Any reason NOT to buy used games?

Can someone tell me if I could give away a Steam downloaded game when I don’t want it anymore? Is there some way to uninstall it and give it away, or I suppose there’s a hack to find the actual file and then place it correctly on someone else’s computer?

Well that was an odd tangent.

Anyway, I recklessly went ahead and purchased both GTA IV and Call of Duty 4 from gamefly. Sorry Jragon. $40 each, which is better than any other price I’ve found on them in used game stores. I’m pretty leery of buying used games from individuals without an established return mechanism, so I didn’t bother with ebay - call it a quirk of mine.

Here is a Penny Arcade comic on the topic of used games. They seem to come down on the side of Jragon, for what it’s worth.
*
I don’t think breaking the ability to play used games is the answer, like they were talking about in this ancient rumor, but I understand why they would experiment with that kind of Doomsday Device. For me, it’s not any more complicated than “used titles don’t support the people who make games.” The sale doesn’t exist. I don’t expect this to be a concept that the Madden Gamer seizes upon and makes his way of life. But as people who genuinely respect the medium and those who toil to refine and elevate our leisure hours, it’s worth keeping in mind.* --Tycho

But as gamers, we are also dependent on retailers selling games, and these retailers have to make a profit. Most physical game retailers don’t (in my experience) and for the one I’ve filled in for, re-selling used games barely tipped us over the black&red treshhold. This is part of the reason we see very few independant game retailers any more, and why otherwise geeky shops - like Outland - refuse to carry games. (And why a few retailers are starting to refuse to carry MMOs unless they’re only sold in physical shape. According to what I’ve heard, Age of Conan is on a timed exclusivity deal with physical retail publishing, for instance)

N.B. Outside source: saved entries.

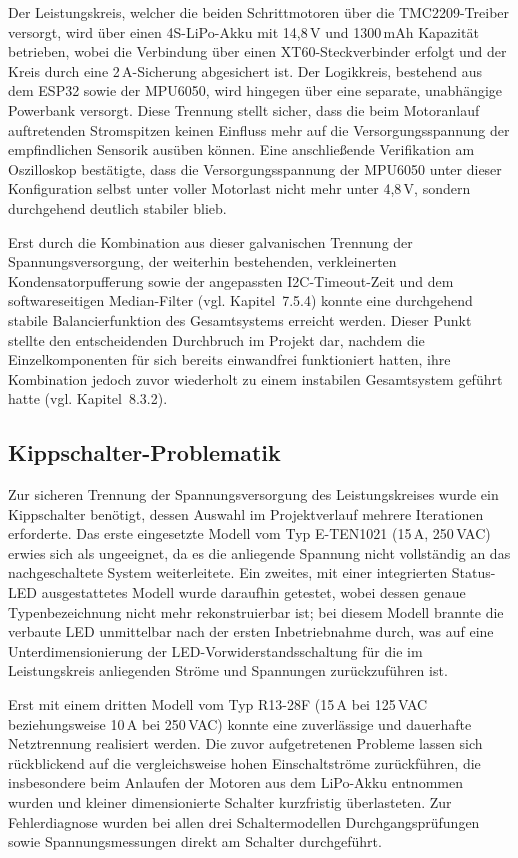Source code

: \documentclass[12pt,ngerman,numbers=noenddot,abstracton,headsepline]{scrreprt}
\begin{document}
Der Leistungskreis, welcher die beiden Schrittmotoren über die TMC2209-Treiber versorgt, wird über einen 4S-LiPo-Akku mit 14,8\,V und 1300\,mAh Kapazität betrieben, wobei die Verbindung über einen XT60-Steckverbinder erfolgt und der Kreis durch eine 2\,A-Sicherung abgesichert ist. Der Logikkreis, bestehend aus dem ESP32 sowie der MPU6050, wird hingegen über eine separate, unabhängige Powerbank versorgt. Diese Trennung stellt sicher, dass die beim Motoranlauf auftretenden Stromspitzen keinen Einfluss mehr auf die Versorgungsspannung der empfindlichen Sensorik ausüben können. Eine anschließende Verifikation am Oszilloskop bestätigte, dass die Versorgungsspannung der MPU6050 unter dieser Konfiguration selbst unter voller Motorlast nicht mehr unter 4,8\,V, sondern durchgehend deutlich stabiler blieb.

Erst durch die Kombination aus dieser galvanischen Trennung der Spannungsversorgung, der weiterhin bestehenden, verkleinerten Kondensatorpufferung sowie der angepassten I2C-Timeout-Zeit und dem softwareseitigen Median-Filter (vgl. Kapitel~7.5.4) konnte eine durchgehend stabile Balancierfunktion des Gesamtsystems erreicht werden. Dieser Punkt stellte den entscheidenden Durchbruch im Projekt dar, nachdem die Einzelkomponenten für sich bereits einwandfrei funktioniert hatten, ihre Kombination jedoch zuvor wiederholt zu einem instabilen Gesamtsystem geführt hatte (vgl. Kapitel~8.3.2).

\subsection{Kippschalter-Problematik}
\label{subsec:kippschalter}

Zur sicheren Trennung der Spannungsversorgung des Leistungskreises wurde ein Kippschalter benötigt, dessen Auswahl im Projektverlauf mehrere Iterationen erforderte. Das erste eingesetzte Modell vom Typ E-TEN1021 (15\,A, 250\,VAC) erwies sich als ungeeignet, da es die anliegende Spannung nicht vollständig an das nachgeschaltete System weiterleitete. Ein zweites, mit einer integrierten Status-LED ausgestattetes Modell wurde daraufhin getestet, wobei dessen genaue Typenbezeichnung nicht mehr rekonstruierbar ist; bei diesem Modell brannte die verbaute LED unmittelbar nach der ersten Inbetriebnahme durch, was auf eine Unterdimensionierung der LED-Vorwiderstandsschaltung für die im Leistungskreis anliegenden Ströme und Spannungen zurückzuführen ist.

Erst mit einem dritten Modell vom Typ R13-28F (15\,A bei 125\,VAC beziehungsweise 10\,A bei 250\,VAC) konnte eine zuverlässige und dauerhafte Netztrennung realisiert werden. Die zuvor aufgetretenen Probleme lassen sich rückblickend auf die vergleichsweise hohen Einschaltströme zurückführen, die insbesondere beim Anlaufen der Motoren aus dem LiPo-Akku entnommen wurden und kleiner dimensionierte Schalter kurzfristig überlasteten. Zur Fehlerdiagnose wurden bei allen drei Schaltermodellen Durchgangsprüfungen sowie Spannungsmessungen direkt am Schalter durchgeführt.
\end{document}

Removing the ability to play used games only drives the gamers into the black market of piracy. You MUST leave the option of buying used for the “sort of unwashed” masses to buy an item second hand. To deny them this route is to push them into the decision to buy from the illegal channels.

Ha ha ha ha ha ha! Game developers that think this is the future are seriously out of touch with the mindset of most gamers (and the realities of digital distribution).

Many PS3 developers are touting the fact that they’re using an entire Blu-Ray disc for their games. That’s somewhere between 25-50 GB. Where is the bandwidth going to come from for 3.6 million GTA fans (the number who bought GTA4 on day one) to download the game at the same time?

Games don’t get smaller. They only get bigger all the time. It’s the one constant in the industry. And that does not translate well to cutting over to digital distribution completely. I also find it funny that the industry doesn’t see any problems in cutting off the very large percentage of homes that only have dial-up or no Internet at all.

Finally, if digitally distributed games are eventually supposed to be dropped in price to spur sales, why hasn’t it happened with the XBLA, VC or PSN? Microsoft has dropped the price of a handful of games, but then they jumped to this “delisting” idea for underperforming games.

All games might be digitally distributed someday, but I don’t think I’ll live to see the day and I’m 26 now, so I think it’s going to take a LONG time.

This isn’t a black or white issue. Speaking for myself, there are many games I wouldn’t buy new that I’m happy to try used for $10 or $20. Suppose I buy a game and am really surprised how much I enjoy it, and then I buy the sequel at full price? That would have never happened if I hadn’t bought the used game to begin with. I think somebody getting your game and enjoying it is great marketing for your company and future games you make. If your game is crap then you’re in trouble either way.

What about post #23? I can’t make any sense out of it at all.

Peer-2-peer networks, like .torrent and pre-caching of files. Simply swap out the period where we wait in between when a game goes Gold and when a game goes out to sale with the same time of download ability. When the release date is there, let people download the .exe file or unlock it in some other way.

Tell every employee to seed it from their home while they’re at work, if you can’t afford a base-farm to do it.

Blizzard uses torrents for their frequently 300mb+ patches and superseeds them only for a short while. I’ve never had to wait longer for a .torrent download like that than I have for understandably limited FTP downloads.

Easy. Even with today’s technology.

300 MB patches are not 25 GB full games. Also, making the games purchaseable through torrents would open up a console to the public at large (and possibly introduce viruses), thus negating the closed system benefit of consoles.

And it’s not even the company’s bandwidth I’m talking about completely. In April, the ten bestselling games moved 5 million copies. At even a conservative 4 GB apiece, you’re talking 20,000,000 GB just for the top ten games. The Internet would tremble at that kind of bandwidth crush.

Games are 25gb these days? Jeez, I’m out of it. The last computer game I bought came on a single CD.

Not all games (not even most games). But the devs behind Resistance and Metal Gear Solid 4 both bragged about filling a Blu-Ray disc.

Grand Theft Auto IV is probably the biggest single disc Xbox 360 game and Rockstar says they definitely pushed the limit of a DVD-9.